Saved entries
────

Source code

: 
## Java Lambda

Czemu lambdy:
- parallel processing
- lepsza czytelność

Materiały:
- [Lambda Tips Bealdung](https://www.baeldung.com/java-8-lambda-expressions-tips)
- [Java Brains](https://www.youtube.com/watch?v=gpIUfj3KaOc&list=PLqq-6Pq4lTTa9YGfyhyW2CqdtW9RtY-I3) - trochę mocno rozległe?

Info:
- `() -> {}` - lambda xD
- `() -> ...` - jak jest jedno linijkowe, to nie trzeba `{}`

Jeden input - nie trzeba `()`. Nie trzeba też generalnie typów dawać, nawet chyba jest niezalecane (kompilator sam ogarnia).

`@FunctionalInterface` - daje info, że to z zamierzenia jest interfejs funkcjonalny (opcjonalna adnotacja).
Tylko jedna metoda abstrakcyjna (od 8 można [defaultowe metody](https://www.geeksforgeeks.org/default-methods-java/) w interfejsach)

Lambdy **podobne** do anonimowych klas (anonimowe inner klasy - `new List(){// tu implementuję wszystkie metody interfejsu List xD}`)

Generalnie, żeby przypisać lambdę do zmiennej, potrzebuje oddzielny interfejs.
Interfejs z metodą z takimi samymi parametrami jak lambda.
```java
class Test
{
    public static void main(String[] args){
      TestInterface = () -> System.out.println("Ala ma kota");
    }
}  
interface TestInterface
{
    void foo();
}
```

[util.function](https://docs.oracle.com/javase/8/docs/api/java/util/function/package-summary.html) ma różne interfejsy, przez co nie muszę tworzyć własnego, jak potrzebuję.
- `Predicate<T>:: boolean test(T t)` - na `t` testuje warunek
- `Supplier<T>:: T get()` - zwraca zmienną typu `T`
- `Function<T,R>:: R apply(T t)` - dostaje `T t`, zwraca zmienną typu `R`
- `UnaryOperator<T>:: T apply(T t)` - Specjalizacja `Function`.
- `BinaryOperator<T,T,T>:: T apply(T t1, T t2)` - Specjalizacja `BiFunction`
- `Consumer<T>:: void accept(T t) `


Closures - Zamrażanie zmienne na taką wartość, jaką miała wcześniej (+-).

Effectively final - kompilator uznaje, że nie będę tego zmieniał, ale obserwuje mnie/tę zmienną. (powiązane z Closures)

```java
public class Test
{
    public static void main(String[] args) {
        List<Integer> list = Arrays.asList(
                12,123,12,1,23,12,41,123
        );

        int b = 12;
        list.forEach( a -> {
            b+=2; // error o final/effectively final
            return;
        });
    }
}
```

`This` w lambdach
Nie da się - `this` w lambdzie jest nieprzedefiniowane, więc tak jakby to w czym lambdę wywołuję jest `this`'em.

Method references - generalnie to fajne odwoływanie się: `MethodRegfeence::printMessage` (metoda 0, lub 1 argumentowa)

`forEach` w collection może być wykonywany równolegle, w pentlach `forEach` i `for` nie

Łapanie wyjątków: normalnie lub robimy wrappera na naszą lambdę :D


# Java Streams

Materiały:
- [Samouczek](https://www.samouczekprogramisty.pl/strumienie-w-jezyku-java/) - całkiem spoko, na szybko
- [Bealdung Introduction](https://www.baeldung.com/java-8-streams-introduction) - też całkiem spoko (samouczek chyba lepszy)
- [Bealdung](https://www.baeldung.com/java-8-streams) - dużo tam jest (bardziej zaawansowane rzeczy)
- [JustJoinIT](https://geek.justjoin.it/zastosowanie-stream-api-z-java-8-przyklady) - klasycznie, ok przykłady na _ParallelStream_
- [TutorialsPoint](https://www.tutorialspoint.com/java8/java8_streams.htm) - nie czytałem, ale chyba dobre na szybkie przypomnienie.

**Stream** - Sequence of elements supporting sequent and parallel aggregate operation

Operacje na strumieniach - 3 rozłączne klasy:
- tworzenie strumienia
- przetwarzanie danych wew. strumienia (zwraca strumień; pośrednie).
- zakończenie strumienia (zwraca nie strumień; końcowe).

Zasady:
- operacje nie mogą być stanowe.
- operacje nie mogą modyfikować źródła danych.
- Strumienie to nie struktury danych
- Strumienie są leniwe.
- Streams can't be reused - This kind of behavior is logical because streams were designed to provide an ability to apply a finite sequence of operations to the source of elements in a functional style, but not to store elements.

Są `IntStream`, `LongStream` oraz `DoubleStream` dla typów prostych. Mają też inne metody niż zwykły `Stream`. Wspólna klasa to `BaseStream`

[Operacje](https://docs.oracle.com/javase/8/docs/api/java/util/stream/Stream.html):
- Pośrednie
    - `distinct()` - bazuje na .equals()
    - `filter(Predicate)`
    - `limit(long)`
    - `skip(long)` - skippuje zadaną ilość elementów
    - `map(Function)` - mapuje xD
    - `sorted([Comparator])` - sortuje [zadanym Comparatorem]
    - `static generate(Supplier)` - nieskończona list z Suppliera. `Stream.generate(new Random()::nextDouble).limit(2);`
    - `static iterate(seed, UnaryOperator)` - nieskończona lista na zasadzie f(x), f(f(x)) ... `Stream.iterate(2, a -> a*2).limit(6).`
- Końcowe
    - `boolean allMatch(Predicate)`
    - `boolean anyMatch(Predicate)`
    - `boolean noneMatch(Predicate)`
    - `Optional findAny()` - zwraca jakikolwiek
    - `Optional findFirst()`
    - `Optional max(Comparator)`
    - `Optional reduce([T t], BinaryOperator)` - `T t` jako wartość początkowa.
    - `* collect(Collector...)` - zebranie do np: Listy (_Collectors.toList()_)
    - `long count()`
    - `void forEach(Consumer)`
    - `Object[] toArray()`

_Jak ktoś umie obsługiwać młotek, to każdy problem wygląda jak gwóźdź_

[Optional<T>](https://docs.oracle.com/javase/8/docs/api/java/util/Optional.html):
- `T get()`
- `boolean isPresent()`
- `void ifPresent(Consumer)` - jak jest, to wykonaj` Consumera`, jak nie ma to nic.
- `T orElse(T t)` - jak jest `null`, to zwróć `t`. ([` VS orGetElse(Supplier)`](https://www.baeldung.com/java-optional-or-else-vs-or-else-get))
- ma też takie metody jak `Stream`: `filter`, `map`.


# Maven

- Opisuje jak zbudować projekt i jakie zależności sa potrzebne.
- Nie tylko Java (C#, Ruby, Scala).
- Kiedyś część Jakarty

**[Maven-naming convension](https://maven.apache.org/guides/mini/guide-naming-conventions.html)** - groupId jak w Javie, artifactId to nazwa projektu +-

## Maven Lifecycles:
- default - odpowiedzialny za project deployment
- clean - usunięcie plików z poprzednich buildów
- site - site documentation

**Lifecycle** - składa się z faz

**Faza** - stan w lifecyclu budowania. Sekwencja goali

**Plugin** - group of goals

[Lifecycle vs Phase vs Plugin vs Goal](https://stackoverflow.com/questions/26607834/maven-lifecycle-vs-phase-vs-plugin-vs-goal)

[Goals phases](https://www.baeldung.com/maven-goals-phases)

────

Your task: The answer should be a bare number: the count of lines above in which the word "typu" occurs.

Exercise result: 2